The Method, as developed by Strasberg, Adler and Sanford Meisner, was not a hit with everyone. Alfred Hitchcock described working with Montgomery Clift on I CONFESS (1953) and Paul Newman in TORN CURTAIN (1966) as “difficult” (an understatement if ever there was one), and Charles Laughton argued that “Method actors give you a photograph. Real actors give you an oil painting.” Silent star Lilian Gish was even more dismissive. “It’s ridiculous,” she once said. “How would you portray death if you had to experience it first.” Famously, when Dustin Hoffman showed up on the set of 1976’s MARATHON MAN, unshaven, stinking and sleep-deprived to match the state of his character, his co-star Laurence Olivier quipped, “My dear boy. Why don’t you try acting. It’s so much easier.” Olivier had lost all patience with the Method while working with Marilyn Monroe on 1957’s The Prince and the Showgirl.

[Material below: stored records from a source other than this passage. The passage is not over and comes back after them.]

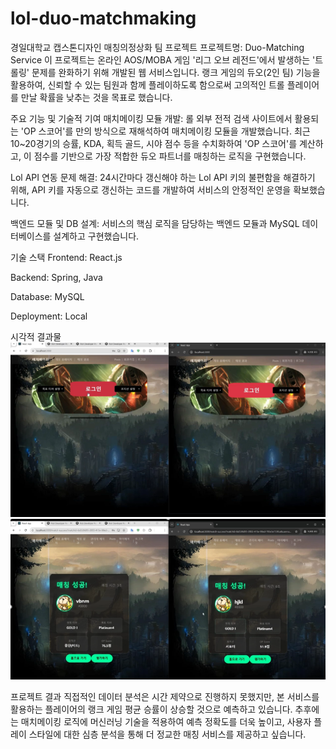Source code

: # lol-duo-matchmaking
경일대학교 캡스톤디자인 매칭의정상화 팀 프로젝트
프로젝트명: Duo-Matching Service
이 프로젝트는 온라인 AOS/MOBA 게임 '리그 오브 레전드'에서 발생하는 '트롤링' 문제를 완화하기 위해 개발된 웹 서비스입니다. 랭크 게임의 듀오(2인 팀) 기능을 활용하여, 신뢰할 수 있는 팀원과 함께 플레이하도록 함으로써 고의적인 트롤 플레이어를 만날 확률을 낮추는 것을 목표로 했습니다.

주요 기능 및 기술적 기여
매치메이킹 모듈 개발: 롤 외부 전적 검색 사이트에서 활용되는 'OP 스코어'를 만의 방식으로 재해석하여 매치메이킹 모듈을 개발했습니다. 최근 10~20경기의 승률, KDA, 획득 골드, 시야 점수 등을 수치화하여 'OP 스코어'를 계산하고, 이 점수를 기반으로 가장 적합한 듀오 파트너를 매칭하는 로직을 구현했습니다.

Lol API 연동 문제 해결: 24시간마다 갱신해야 하는 Lol API 키의 불편함을 해결하기 위해, API 키를 자동으로 갱신하는 코드를 개발하여 서비스의 안정적인 운영을 확보했습니다.

백엔드 모듈 및 DB 설계: 서비스의 핵심 로직을 담당하는 백엔드 모듈과 MySQL 데이터베이스를 설계하고 구현했습니다.

기술 스택
Frontend: React.js

Backend: Spring, Java

Database: MySQL

Deployment: Local

시각적 결과물
![프로젝트 메인 화면](images/main_screen.png)
![매치메이킹 결과 화면](images/matching_result.png)

프로젝트 결과
직접적인 데이터 분석은 시간 제약으로 진행하지 못했지만, 본 서비스를 활용하는 플레이어의 랭크 게임 평균 승률이 상승할 것으로 예측하고 있습니다. 추후에는 매치메이킹 로직에 머신러닝 기술을 적용하여 예측 정확도를 더욱 높이고, 사용자 플레이 스타일에 대한 심층 분석을 통해 더 정교한 매칭 서비스를 제공하고 싶습니다.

Lately, method acting has come in for sever criticism from some quarters thanks to the extreme, even dangerous lengths certain actors will go to in order to fully ‘inhabit’ a character. “The openly theatrical style of performers like Frank Sinatra was tossed in a dumpster on Broadway,” writes Nathan Kamal on Cracked.com, “and replaced by Brando’s grit and slurring intensity. Then the 1980s rolled around, cocaine got good, and actors decided they really wanted to do some crazy shit.”

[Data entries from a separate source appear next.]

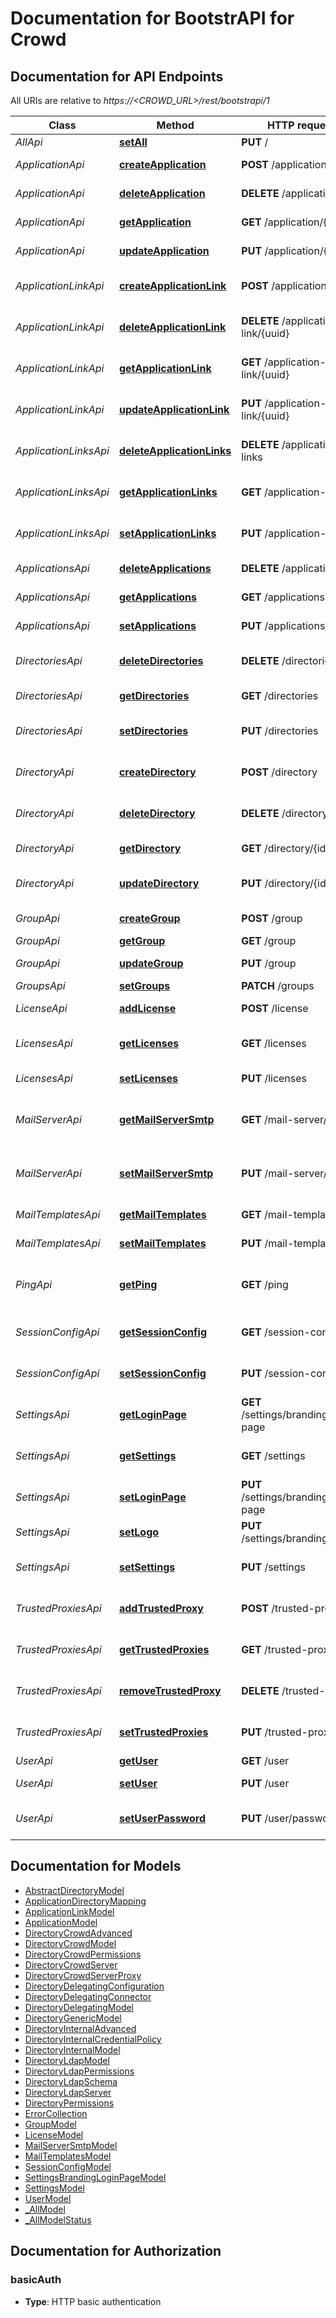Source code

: # Documentation for BootstrAPI for Crowd

<a name="documentation-for-api-endpoints"></a>
## Documentation for API Endpoints

All URIs are relative to *https://<CROWD_URL>/rest/bootstrapi/1*

| Class | Method | HTTP request | Description |
|------------ | ------------- | ------------- | -------------|
| *AllApi* | [**setAll**](Apis/AllApi.md#setall) | **PUT** / | _all |
| *ApplicationApi* | [**createApplication**](Apis/ApplicationApi.md#createapplication) | **POST** /application | Create an application |
*ApplicationApi* | [**deleteApplication**](Apis/ApplicationApi.md#deleteapplication) | **DELETE** /application/{id} | Delete an application |
*ApplicationApi* | [**getApplication**](Apis/ApplicationApi.md#getapplication) | **GET** /application/{id} | Get an application |
*ApplicationApi* | [**updateApplication**](Apis/ApplicationApi.md#updateapplication) | **PUT** /application/{id} | Update an application |
| *ApplicationLinkApi* | [**createApplicationLink**](Apis/ApplicationLinkApi.md#createapplicationlink) | **POST** /application-link | Create an application link |
*ApplicationLinkApi* | [**deleteApplicationLink**](Apis/ApplicationLinkApi.md#deleteapplicationlink) | **DELETE** /application-link/{uuid} | Delete an application link |
*ApplicationLinkApi* | [**getApplicationLink**](Apis/ApplicationLinkApi.md#getapplicationlink) | **GET** /application-link/{uuid} | Get an application link |
*ApplicationLinkApi* | [**updateApplicationLink**](Apis/ApplicationLinkApi.md#updateapplicationlink) | **PUT** /application-link/{uuid} | Update an application link |
| *ApplicationLinksApi* | [**deleteApplicationLinks**](Apis/ApplicationLinksApi.md#deleteapplicationlinks) | **DELETE** /application-links | Delete all application links |
*ApplicationLinksApi* | [**getApplicationLinks**](Apis/ApplicationLinksApi.md#getapplicationlinks) | **GET** /application-links | Get all application links |
*ApplicationLinksApi* | [**setApplicationLinks**](Apis/ApplicationLinksApi.md#setapplicationlinks) | **PUT** /application-links | Set a list of application links |
| *ApplicationsApi* | [**deleteApplications**](Apis/ApplicationsApi.md#deleteapplications) | **DELETE** /applications | Delete all applications |
*ApplicationsApi* | [**getApplications**](Apis/ApplicationsApi.md#getapplications) | **GET** /applications | Get all applications |
*ApplicationsApi* | [**setApplications**](Apis/ApplicationsApi.md#setapplications) | **PUT** /applications | Set a list of applications |
| *DirectoriesApi* | [**deleteDirectories**](Apis/DirectoriesApi.md#deletedirectories) | **DELETE** /directories | Delete all user directories |
*DirectoriesApi* | [**getDirectories**](Apis/DirectoriesApi.md#getdirectories) | **GET** /directories | Get all user directories |
*DirectoriesApi* | [**setDirectories**](Apis/DirectoriesApi.md#setdirectories) | **PUT** /directories | Set a list of user directories |
| *DirectoryApi* | [**createDirectory**](Apis/DirectoryApi.md#createdirectory) | **POST** /directory | Create a user directory |
*DirectoryApi* | [**deleteDirectory**](Apis/DirectoryApi.md#deletedirectory) | **DELETE** /directory/{id} | Delete a user directory |
*DirectoryApi* | [**getDirectory**](Apis/DirectoryApi.md#getdirectory) | **GET** /directory/{id} | Get a user directory |
*DirectoryApi* | [**updateDirectory**](Apis/DirectoryApi.md#updatedirectory) | **PUT** /directory/{id} | Update a user directory |
| *GroupApi* | [**createGroup**](Apis/GroupApi.md#creategroup) | **POST** /group | Create a group |
*GroupApi* | [**getGroup**](Apis/GroupApi.md#getgroup) | **GET** /group | Get a group |
*GroupApi* | [**updateGroup**](Apis/GroupApi.md#updategroup) | **PUT** /group | Update a group |
| *GroupsApi* | [**setGroups**](Apis/GroupsApi.md#setgroups) | **PATCH** /groups | Set groups |
| *LicenseApi* | [**addLicense**](Apis/LicenseApi.md#addlicense) | **POST** /license | Add a license |
| *LicensesApi* | [**getLicenses**](Apis/LicensesApi.md#getlicenses) | **GET** /licenses | Get all licenses information |
*LicensesApi* | [**setLicenses**](Apis/LicensesApi.md#setlicenses) | **PUT** /licenses | Set a list of licenses |
| *MailServerApi* | [**getMailServerSmtp**](Apis/MailServerApi.md#getmailserversmtp) | **GET** /mail-server/smtp | Get the default SMTP mail server |
*MailServerApi* | [**setMailServerSmtp**](Apis/MailServerApi.md#setmailserversmtp) | **PUT** /mail-server/smtp | Set the default SMTP mail server |
| *MailTemplatesApi* | [**getMailTemplates**](Apis/MailTemplatesApi.md#getmailtemplates) | **GET** /mail-templates | Get the mail templates |
*MailTemplatesApi* | [**setMailTemplates**](Apis/MailTemplatesApi.md#setmailtemplates) | **PUT** /mail-templates | Set the mail templates |
| *PingApi* | [**getPing**](Apis/PingApi.md#getping) | **GET** /ping | Ping method for probing the REST API. |
| *SessionConfigApi* | [**getSessionConfig**](Apis/SessionConfigApi.md#getsessionconfig) | **GET** /session-config | Get the session config |
*SessionConfigApi* | [**setSessionConfig**](Apis/SessionConfigApi.md#setsessionconfig) | **PUT** /session-config | Set the session config |
| *SettingsApi* | [**getLoginPage**](Apis/SettingsApi.md#getloginpage) | **GET** /settings/branding/login-page | Get the login-page settings |
*SettingsApi* | [**getSettings**](Apis/SettingsApi.md#getsettings) | **GET** /settings | Get the general settings |
*SettingsApi* | [**setLoginPage**](Apis/SettingsApi.md#setloginpage) | **PUT** /settings/branding/login-page | Set the login-page settings |
*SettingsApi* | [**setLogo**](Apis/SettingsApi.md#setlogo) | **PUT** /settings/branding/logo | Set the logo |
*SettingsApi* | [**setSettings**](Apis/SettingsApi.md#setsettings) | **PUT** /settings | Set the general settings |
| *TrustedProxiesApi* | [**addTrustedProxy**](Apis/TrustedProxiesApi.md#addtrustedproxy) | **POST** /trusted-proxies | Add a trusted proxy |
*TrustedProxiesApi* | [**getTrustedProxies**](Apis/TrustedProxiesApi.md#gettrustedproxies) | **GET** /trusted-proxies | Get the trusted proxies |
*TrustedProxiesApi* | [**removeTrustedProxy**](Apis/TrustedProxiesApi.md#removetrustedproxy) | **DELETE** /trusted-proxies | Remove a trusted proxy |
*TrustedProxiesApi* | [**setTrustedProxies**](Apis/TrustedProxiesApi.md#settrustedproxies) | **PUT** /trusted-proxies | Set the trusted proxies |
| *UserApi* | [**getUser**](Apis/UserApi.md#getuser) | **GET** /user | Get a user |
*UserApi* | [**setUser**](Apis/UserApi.md#setuser) | **PUT** /user | Update an user |
*UserApi* | [**setUserPassword**](Apis/UserApi.md#setuserpassword) | **PUT** /user/password | Update a user password |


<a name="documentation-for-models"></a>
## Documentation for Models

 - [AbstractDirectoryModel](./Models/AbstractDirectoryModel.md)
 - [ApplicationDirectoryMapping](./Models/ApplicationDirectoryMapping.md)
 - [ApplicationLinkModel](./Models/ApplicationLinkModel.md)
 - [ApplicationModel](./Models/ApplicationModel.md)
 - [DirectoryCrowdAdvanced](./Models/DirectoryCrowdAdvanced.md)
 - [DirectoryCrowdModel](./Models/DirectoryCrowdModel.md)
 - [DirectoryCrowdPermissions](./Models/DirectoryCrowdPermissions.md)
 - [DirectoryCrowdServer](./Models/DirectoryCrowdServer.md)
 - [DirectoryCrowdServerProxy](./Models/DirectoryCrowdServerProxy.md)
 - [DirectoryDelegatingConfiguration](./Models/DirectoryDelegatingConfiguration.md)
 - [DirectoryDelegatingConnector](./Models/DirectoryDelegatingConnector.md)
 - [DirectoryDelegatingModel](./Models/DirectoryDelegatingModel.md)
 - [DirectoryGenericModel](./Models/DirectoryGenericModel.md)
 - [DirectoryInternalAdvanced](./Models/DirectoryInternalAdvanced.md)
 - [DirectoryInternalCredentialPolicy](./Models/DirectoryInternalCredentialPolicy.md)
 - [DirectoryInternalModel](./Models/DirectoryInternalModel.md)
 - [DirectoryLdapModel](./Models/DirectoryLdapModel.md)
 - [DirectoryLdapPermissions](./Models/DirectoryLdapPermissions.md)
 - [DirectoryLdapSchema](./Models/DirectoryLdapSchema.md)
 - [DirectoryLdapServer](./Models/DirectoryLdapServer.md)
 - [DirectoryPermissions](./Models/DirectoryPermissions.md)
 - [ErrorCollection](./Models/ErrorCollection.md)
 - [GroupModel](./Models/GroupModel.md)
 - [LicenseModel](./Models/LicenseModel.md)
 - [MailServerSmtpModel](./Models/MailServerSmtpModel.md)
 - [MailTemplatesModel](./Models/MailTemplatesModel.md)
 - [SessionConfigModel](./Models/SessionConfigModel.md)
 - [SettingsBrandingLoginPageModel](./Models/SettingsBrandingLoginPageModel.md)
 - [SettingsModel](./Models/SettingsModel.md)
 - [UserModel](./Models/UserModel.md)
 - [_AllModel](./Models/_AllModel.md)
 - [_AllModelStatus](./Models/_AllModelStatus.md)


<a name="documentation-for-authorization"></a>
## Documentation for Authorization

<a name="basicAuth"></a>
### basicAuth

- **Type**: HTTP basic authentication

In 1974, perhaps to silence the critics by practicing what he’d been preaching for the best part of four decades, Strasberg agreed to make his major screen debut playing ailing crime czar Hyman Roth in THE GODFATHER PART II (1974). If there were any qualms about the mechanism being rusty – he hadn’t acted since a small role in forgotten war flick CHINA VENTURE in 1953 – or that his former pupils Robert DeNiro and Al Pacino might upstage the master, he put them to rest magnificently. “[H]is portrayal blends so many elements, from ordinariness to suggested evil,” wrote the New York Times’ John Barthel in February 1975, “that the wisest critics have declined to dissect it, relying, instead, on a catalogue of adjectives, from “beguiling” to “marvelous” to, simply, “perfect.” In his book “The Fervent Years,” the history of the Group Theater in the 1930’s, Harold Clurman described Lee Strasberg then: “The effect he produces is of a classic hush, tense and tragic, a constant conflict so held in check that a kind of beautiful spareness results.” Now, 40 years later, that classic hush can be felt on screen, and even reviewers who didn’t like the movie liked Strasberg; Vincent Canby called his ‘The dominant performance of the picture.’” It was certainly enough to earn him an Oscar nomination for Best Supporting Actor. Strasberg didn’t win, but was probably consoled by the fact that one of his protegees did. De Niro picked up the award for his portrayal of the young Vito Corleone in the same film.